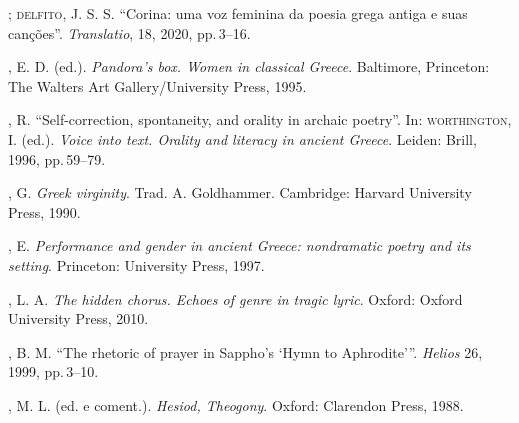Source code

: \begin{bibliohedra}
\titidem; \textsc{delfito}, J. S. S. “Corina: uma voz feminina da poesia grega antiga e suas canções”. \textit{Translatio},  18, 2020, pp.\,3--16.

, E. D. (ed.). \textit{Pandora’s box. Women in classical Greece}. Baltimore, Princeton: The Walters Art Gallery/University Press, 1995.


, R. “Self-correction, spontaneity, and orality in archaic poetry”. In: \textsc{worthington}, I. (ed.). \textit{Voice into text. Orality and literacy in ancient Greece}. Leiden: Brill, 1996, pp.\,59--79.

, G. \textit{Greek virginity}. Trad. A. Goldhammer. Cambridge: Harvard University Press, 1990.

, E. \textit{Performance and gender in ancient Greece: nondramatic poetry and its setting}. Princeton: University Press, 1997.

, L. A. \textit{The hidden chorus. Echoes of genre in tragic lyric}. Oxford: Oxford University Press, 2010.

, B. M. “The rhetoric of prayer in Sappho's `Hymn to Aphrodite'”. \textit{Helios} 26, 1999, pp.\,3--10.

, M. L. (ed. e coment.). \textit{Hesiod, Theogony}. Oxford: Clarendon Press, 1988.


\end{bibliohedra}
▬▬▬
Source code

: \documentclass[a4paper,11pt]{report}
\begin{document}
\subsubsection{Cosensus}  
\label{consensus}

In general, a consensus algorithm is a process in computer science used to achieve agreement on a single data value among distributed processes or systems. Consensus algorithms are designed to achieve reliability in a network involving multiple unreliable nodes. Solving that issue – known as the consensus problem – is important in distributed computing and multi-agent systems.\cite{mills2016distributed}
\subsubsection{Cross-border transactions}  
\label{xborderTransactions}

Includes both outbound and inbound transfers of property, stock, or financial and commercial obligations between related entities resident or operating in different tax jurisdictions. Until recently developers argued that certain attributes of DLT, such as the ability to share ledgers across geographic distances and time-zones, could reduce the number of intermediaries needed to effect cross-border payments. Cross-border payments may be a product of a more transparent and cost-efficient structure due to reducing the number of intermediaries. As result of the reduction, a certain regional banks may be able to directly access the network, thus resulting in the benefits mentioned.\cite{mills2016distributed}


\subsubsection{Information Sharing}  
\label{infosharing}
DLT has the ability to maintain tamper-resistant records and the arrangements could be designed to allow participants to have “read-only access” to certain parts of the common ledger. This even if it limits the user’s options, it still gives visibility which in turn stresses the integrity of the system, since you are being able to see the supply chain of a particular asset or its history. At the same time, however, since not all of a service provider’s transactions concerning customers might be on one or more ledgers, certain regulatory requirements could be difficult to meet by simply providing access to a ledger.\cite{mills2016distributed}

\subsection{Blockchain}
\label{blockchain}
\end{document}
▬▬▬
**EXERCISE DESCRIPTION**
Report, with no additional words, how many lines in the records above contain the word "poetry".

**SOLUTION TO THE PROBLEM**
2